Task to complete.
Output all the records below, word for word.

Provided records.
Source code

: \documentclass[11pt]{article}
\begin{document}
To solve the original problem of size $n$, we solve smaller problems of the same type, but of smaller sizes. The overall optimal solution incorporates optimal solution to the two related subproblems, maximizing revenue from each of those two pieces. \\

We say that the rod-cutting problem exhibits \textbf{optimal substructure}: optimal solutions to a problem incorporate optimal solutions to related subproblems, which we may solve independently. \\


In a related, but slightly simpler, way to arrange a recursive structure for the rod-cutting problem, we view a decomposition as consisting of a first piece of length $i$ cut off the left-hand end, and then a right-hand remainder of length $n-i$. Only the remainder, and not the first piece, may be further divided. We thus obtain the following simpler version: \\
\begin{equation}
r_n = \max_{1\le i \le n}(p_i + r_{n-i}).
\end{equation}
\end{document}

Response area.
Source code

: \documentclass[11pt]{article}
\begin{document}
To solve the original problem of size $n$, we solve smaller problems of the same type, but of smaller sizes. The overall optimal solution incorporates optimal solution to the two related subproblems, maximizing revenue from each of those two pieces. \\

We say that the rod-cutting problem exhibits \textbf{optimal substructure}: optimal solutions to a problem incorporate optimal solutions to related subproblems, which we may solve independently. \\


In a related, but slightly simpler, way to arrange a recursive structure for the rod-cutting problem, we view a decomposition as consisting of a first piece of length $i$ cut off the left-hand end, and then a right-hand remainder of length $n-i$. Only the remainder, and not the first piece, may be further divided. We thus obtain the following simpler version: \\
\begin{equation}
r_n = \max_{1\le i \le n}(p_i + r_{n-i}).
\end{equation}
\end{document}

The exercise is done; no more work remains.